Extracted records:
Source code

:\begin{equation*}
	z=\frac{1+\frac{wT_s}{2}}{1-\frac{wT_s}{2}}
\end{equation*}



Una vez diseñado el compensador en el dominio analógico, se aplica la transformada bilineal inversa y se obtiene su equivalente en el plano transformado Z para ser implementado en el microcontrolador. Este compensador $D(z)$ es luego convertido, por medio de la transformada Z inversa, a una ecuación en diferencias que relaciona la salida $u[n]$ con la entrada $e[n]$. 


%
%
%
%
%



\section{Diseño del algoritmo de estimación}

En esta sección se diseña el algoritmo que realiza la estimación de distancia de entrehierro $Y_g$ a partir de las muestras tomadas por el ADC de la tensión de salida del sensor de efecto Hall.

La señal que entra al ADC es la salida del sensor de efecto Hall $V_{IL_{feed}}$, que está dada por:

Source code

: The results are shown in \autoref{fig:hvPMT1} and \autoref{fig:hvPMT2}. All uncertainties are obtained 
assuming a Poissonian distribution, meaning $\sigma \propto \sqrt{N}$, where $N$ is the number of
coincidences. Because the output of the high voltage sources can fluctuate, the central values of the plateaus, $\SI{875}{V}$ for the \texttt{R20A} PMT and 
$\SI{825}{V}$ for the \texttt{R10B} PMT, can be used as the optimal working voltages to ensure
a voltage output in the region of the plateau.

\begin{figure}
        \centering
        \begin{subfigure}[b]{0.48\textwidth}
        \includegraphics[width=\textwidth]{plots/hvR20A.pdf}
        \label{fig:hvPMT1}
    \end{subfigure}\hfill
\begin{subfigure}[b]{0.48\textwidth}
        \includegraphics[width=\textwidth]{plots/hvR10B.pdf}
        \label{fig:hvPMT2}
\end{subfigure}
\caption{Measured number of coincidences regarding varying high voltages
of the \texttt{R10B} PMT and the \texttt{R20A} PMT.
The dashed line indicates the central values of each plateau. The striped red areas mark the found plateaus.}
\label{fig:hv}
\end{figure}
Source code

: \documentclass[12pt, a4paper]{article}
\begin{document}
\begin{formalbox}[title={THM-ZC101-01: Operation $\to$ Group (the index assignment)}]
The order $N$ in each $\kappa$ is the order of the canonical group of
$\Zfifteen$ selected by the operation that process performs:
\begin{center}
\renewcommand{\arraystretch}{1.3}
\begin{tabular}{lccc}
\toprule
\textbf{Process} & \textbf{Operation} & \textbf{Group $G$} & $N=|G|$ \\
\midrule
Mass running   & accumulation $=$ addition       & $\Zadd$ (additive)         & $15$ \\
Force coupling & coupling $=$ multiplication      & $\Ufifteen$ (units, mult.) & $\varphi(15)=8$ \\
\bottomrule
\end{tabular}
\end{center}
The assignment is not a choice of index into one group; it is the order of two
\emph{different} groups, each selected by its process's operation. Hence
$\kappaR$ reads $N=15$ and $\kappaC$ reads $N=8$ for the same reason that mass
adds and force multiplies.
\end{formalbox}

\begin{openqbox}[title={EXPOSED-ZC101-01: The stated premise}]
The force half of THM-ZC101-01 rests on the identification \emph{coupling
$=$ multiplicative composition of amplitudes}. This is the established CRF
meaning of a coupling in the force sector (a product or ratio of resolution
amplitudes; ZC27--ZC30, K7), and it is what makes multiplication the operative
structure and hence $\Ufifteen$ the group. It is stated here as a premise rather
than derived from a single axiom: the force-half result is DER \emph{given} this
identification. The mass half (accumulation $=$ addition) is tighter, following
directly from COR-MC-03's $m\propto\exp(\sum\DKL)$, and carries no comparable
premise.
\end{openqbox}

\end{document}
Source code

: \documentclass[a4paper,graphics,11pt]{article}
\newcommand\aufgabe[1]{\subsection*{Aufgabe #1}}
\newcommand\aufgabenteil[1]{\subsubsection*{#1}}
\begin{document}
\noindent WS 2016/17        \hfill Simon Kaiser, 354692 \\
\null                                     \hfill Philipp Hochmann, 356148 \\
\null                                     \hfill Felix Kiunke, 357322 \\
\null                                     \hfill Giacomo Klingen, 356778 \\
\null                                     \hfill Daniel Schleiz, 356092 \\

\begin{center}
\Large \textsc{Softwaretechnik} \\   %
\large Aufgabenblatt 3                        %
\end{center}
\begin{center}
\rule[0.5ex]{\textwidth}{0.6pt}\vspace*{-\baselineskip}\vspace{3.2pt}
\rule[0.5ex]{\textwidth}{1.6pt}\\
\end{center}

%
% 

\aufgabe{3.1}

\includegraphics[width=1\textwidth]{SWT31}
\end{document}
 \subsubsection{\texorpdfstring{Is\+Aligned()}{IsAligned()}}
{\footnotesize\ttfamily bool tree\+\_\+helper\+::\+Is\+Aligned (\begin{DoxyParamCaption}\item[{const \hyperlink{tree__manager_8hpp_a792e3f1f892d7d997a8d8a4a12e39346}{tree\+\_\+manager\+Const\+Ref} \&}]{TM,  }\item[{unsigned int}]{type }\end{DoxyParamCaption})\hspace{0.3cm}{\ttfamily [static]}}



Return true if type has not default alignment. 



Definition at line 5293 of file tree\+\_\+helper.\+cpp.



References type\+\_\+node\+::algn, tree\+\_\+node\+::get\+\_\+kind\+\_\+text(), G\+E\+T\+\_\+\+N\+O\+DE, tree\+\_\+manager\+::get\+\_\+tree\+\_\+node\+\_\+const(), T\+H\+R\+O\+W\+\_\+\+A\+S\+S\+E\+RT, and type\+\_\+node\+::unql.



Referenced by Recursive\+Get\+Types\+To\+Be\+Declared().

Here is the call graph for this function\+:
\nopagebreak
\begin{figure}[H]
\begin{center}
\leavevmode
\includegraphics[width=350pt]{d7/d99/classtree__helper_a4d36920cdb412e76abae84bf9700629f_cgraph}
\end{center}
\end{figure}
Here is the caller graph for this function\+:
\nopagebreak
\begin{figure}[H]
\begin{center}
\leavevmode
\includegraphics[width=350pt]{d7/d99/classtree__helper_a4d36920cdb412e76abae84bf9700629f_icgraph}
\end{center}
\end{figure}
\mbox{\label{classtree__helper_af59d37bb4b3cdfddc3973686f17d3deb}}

The task: When you output the entries, keep every line exactly as it appears above.

Reply:
Source code

:\begin{equation*}
	z=\frac{1+\frac{wT_s}{2}}{1-\frac{wT_s}{2}}
\end{equation*}



Una vez diseñado el compensador en el dominio analógico, se aplica la transformada bilineal inversa y se obtiene su equivalente en el plano transformado Z para ser implementado en el microcontrolador. Este compensador $D(z)$ es luego convertido, por medio de la transformada Z inversa, a una ecuación en diferencias que relaciona la salida $u[n]$ con la entrada $e[n]$. 


%
%
%
%
%



\section{Diseño del algoritmo de estimación}

En esta sección se diseña el algoritmo que realiza la estimación de distancia de entrehierro $Y_g$ a partir de las muestras tomadas por el ADC de la tensión de salida del sensor de efecto Hall.

La señal que entra al ADC es la salida del sensor de efecto Hall $V_{IL_{feed}}$, que está dada por:

Source code

: The results are shown in \autoref{fig:hvPMT1} and \autoref{fig:hvPMT2}. All uncertainties are obtained 
assuming a Poissonian distribution, meaning $\sigma \propto \sqrt{N}$, where $N$ is the number of
coincidences. Because the output of the high voltage sources can fluctuate, the central values of the plateaus, $\SI{875}{V}$ for the \texttt{R20A} PMT and 
$\SI{825}{V}$ for the \texttt{R10B} PMT, can be used as the optimal working voltages to ensure
a voltage output in the region of the plateau.

\begin{figure}
        \centering
        \begin{subfigure}[b]{0.48\textwidth}
        \includegraphics[width=\textwidth]{plots/hvR20A.pdf}
        \label{fig:hvPMT1}
    \end{subfigure}\hfill
\begin{subfigure}[b]{0.48\textwidth}
        \includegraphics[width=\textwidth]{plots/hvR10B.pdf}
        \label{fig:hvPMT2}
\end{subfigure}
\caption{Measured number of coincidences regarding varying high voltages
of the \texttt{R10B} PMT and the \texttt{R20A} PMT.
The dashed line indicates the central values of each plateau. The striped red areas mark the found plateaus.}
\label{fig:hv}
\end{figure}
Source code

: \documentclass[12pt, a4paper]{article}
\begin{document}
\begin{formalbox}[title={THM-ZC101-01: Operation $\to$ Group (the index assignment)}]
The order $N$ in each $\kappa$ is the order of the canonical group of
$\Zfifteen$ selected by the operation that process performs:
\begin{center}
\renewcommand{\arraystretch}{1.3}
\begin{tabular}{lccc}
\toprule
\textbf{Process} & \textbf{Operation} & \textbf{Group $G$} & $N=|G|$ \\
\midrule
Mass running   & accumulation $=$ addition       & $\Zadd$ (additive)         & $15$ \\
Force coupling & coupling $=$ multiplication      & $\Ufifteen$ (units, mult.) & $\varphi(15)=8$ \\
\bottomrule
\end{tabular}
\end{center}
The assignment is not a choice of index into one group; it is the order of two
\emph{different} groups, each selected by its process's operation. Hence
$\kappaR$ reads $N=15$ and $\kappaC$ reads $N=8$ for the same reason that mass
adds and force multiplies.
\end{formalbox}

\begin{openqbox}[title={EXPOSED-ZC101-01: The stated premise}]
The force half of THM-ZC101-01 rests on the identification \emph{coupling
$=$ multiplicative composition of amplitudes}. This is the established CRF
meaning of a coupling in the force sector (a product or ratio of resolution
amplitudes; ZC27--ZC30, K7), and it is what makes multiplication the operative
structure and hence $\Ufifteen$ the group. It is stated here as a premise rather
than derived from a single axiom: the force-half result is DER \emph{given} this
identification. The mass half (accumulation $=$ addition) is tighter, following
directly from COR-MC-03's $m\propto\exp(\sum\DKL)$, and carries no comparable
premise.
\end{openqbox}

\end{document}
Source code

: \documentclass[a4paper,graphics,11pt]{article}
\newcommand\aufgabe[1]{\subsection*{Aufgabe #1}}
\newcommand\aufgabenteil[1]{\subsubsection*{#1}}
\begin{document}
\noindent WS 2016/17        \hfill Simon Kaiser, 354692 \\
\null                                     \hfill Philipp Hochmann, 356148 \\
\null                                     \hfill Felix Kiunke, 357322 \\
\null                                     \hfill Giacomo Klingen, 356778 \\
\null                                     \hfill Daniel Schleiz, 356092 \\

\begin{center}
\Large \textsc{Softwaretechnik} \\   %
\large Aufgabenblatt 3                        %
\end{center}
\begin{center}
\rule[0.5ex]{\textwidth}{0.6pt}\vspace*{-\baselineskip}\vspace{3.2pt}
\rule[0.5ex]{\textwidth}{1.6pt}\\
\end{center}

%
% 

\aufgabe{3.1}

\includegraphics[width=1\textwidth]{SWT31}
\end{document}
 \subsubsection{\texorpdfstring{Is\+Aligned()}{IsAligned()}}
{\footnotesize\ttfamily bool tree\+\_\+helper\+::\+Is\+Aligned (\begin{DoxyParamCaption}\item[{const \hyperlink{tree__manager_8hpp_a792e3f1f892d7d997a8d8a4a12e39346}{tree\+\_\+manager\+Const\+Ref} \&}]{TM,  }\item[{unsigned int}]{type }\end{DoxyParamCaption})\hspace{0.3cm}{\ttfamily [static]}}



Return true if type has not default alignment. 



Definition at line 5293 of file tree\+\_\+helper.\+cpp.



References type\+\_\+node\+::algn, tree\+\_\+node\+::get\+\_\+kind\+\_\+text(), G\+E\+T\+\_\+\+N\+O\+DE, tree\+\_\+manager\+::get\+\_\+tree\+\_\+node\+\_\+const(), T\+H\+R\+O\+W\+\_\+\+A\+S\+S\+E\+RT, and type\+\_\+node\+::unql.



Referenced by Recursive\+Get\+Types\+To\+Be\+Declared().

Here is the call graph for this function\+:
\nopagebreak
\begin{figure}[H]
\begin{center}
\leavevmode
\includegraphics[width=350pt]{d7/d99/classtree__helper_a4d36920cdb412e76abae84bf9700629f_cgraph}
\end{center}
\end{figure}
Here is the caller graph for this function\+:
\nopagebreak
\begin{figure}[H]
\begin{center}
\leavevmode
\includegraphics[width=350pt]{d7/d99/classtree__helper_a4d36920cdb412e76abae84bf9700629f_icgraph}
\end{center}
\end{figure}
\mbox{\label{classtree__helper_af59d37bb4b3cdfddc3973686f17d3deb}}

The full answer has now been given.